4. Abounding uncleanness was in the world before the flood, in Gentile nations, and in Israel.

5. Uncleanness, public and private, shameless and hypocritical, is in this professedly Christian land.

6. The world winks at uncleanness, and even tries to justify it. Not so God (Ephesians 5:6; 1 Thessalonians 4:7).

II. The call.

1. To Israel and the Church (Leviticus 20:7; 1 Peter 1:14-16).

2. Holiness was taught by outward purifications under the law (Exodus 28:36).

3. The reason for the call: God’s purpose is to make His children like Himself, to renew their lost holiness (Ephesians 1:4; Ephesians 4:22-24).

III. The grace.

1. The God of holiness is the God of grace.

2. Grace to cleanse from uncleanness, by the atoning blood of Christ (1 Corinthians 5:11; 1 John 1:7; Revelation 1:5).

3. Grace to sanctify, by the indwelling of the Holy Spirit, which inspires holy desires and affections.

4. Grace to strengthen, by the Holy Spirit enabling us to keep under the body and to crucify the flesh.

IV. Warnings and exhortations.

1. The Word written uses great plainness of speech on this subject; so should the Word preached.

2. The judgment recorded in Holy Scripture on the unclean. In one day God gave twenty-three thousand proofs of His hatred of uncleanness and resolve to punish it (1 Corinthians 10:8).

3. To despise the call is to despise God, and to bring down His wrath here and hereafter.

4. Secret sinner, your sin will find you out. He who exposed David’s sin will expose yours.

5. The effects of despising the call and doing what the Holy One hates are defiling, debasing, deadening, destroying.

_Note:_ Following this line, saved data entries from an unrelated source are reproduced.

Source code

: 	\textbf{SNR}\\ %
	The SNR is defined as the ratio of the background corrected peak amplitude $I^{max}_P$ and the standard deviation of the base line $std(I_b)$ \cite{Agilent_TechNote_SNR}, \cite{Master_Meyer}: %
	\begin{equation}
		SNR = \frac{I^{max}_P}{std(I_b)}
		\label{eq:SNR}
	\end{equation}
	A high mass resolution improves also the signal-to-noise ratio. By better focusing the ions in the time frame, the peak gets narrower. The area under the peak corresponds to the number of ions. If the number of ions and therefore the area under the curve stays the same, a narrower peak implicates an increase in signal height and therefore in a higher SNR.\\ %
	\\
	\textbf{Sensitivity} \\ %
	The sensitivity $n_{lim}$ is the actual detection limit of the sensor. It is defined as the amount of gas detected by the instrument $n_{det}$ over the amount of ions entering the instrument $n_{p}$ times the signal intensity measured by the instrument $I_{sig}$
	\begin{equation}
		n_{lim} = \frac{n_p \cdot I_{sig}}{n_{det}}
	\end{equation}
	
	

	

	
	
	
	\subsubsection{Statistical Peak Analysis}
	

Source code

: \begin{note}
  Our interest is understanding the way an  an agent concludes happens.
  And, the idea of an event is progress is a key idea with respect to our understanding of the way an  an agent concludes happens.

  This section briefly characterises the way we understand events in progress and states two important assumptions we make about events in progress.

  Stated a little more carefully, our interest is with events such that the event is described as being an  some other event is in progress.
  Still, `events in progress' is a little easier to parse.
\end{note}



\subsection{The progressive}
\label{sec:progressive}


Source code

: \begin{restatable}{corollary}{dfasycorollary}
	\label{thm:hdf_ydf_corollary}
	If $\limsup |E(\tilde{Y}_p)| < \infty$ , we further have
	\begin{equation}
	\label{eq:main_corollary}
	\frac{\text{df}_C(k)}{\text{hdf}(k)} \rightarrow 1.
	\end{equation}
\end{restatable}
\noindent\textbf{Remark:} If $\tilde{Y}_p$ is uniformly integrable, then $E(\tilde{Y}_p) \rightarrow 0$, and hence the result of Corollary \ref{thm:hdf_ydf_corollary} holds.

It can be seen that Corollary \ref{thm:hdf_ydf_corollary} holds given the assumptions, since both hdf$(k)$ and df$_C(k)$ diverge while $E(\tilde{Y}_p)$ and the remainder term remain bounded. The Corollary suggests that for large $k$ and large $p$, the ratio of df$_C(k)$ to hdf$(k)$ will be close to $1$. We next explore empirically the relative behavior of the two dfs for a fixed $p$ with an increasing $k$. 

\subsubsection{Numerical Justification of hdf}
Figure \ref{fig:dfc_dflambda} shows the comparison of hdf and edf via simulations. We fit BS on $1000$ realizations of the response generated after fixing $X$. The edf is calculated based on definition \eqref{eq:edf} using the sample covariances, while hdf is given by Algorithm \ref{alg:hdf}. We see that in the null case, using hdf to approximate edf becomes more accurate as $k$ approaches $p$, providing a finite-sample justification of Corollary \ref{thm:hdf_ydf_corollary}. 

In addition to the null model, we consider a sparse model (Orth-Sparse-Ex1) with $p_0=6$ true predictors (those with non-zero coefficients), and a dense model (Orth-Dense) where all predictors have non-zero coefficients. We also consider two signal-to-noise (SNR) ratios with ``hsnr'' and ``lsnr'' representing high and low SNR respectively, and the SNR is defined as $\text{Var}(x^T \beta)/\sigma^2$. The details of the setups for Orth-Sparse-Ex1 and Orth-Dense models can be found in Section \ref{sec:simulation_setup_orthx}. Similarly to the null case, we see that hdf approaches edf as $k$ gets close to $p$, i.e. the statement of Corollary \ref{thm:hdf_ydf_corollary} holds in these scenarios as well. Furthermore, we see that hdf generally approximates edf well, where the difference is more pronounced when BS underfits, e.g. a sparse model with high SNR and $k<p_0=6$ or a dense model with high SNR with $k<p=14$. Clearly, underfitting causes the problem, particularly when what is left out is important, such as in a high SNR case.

6. Your body is the temple of God. Guard it for Him against all profanation.

7. Strive by prayer to be like Jesus--like Him in holiness now, that you may be like Him in glory hereafter. (F. Cook, D. D.)

Purity of life

Having dealt with purity of heart in the first clause of 1 Thessalonians 4:3, the apostle now proceeds to deal with its correlative and manifestation.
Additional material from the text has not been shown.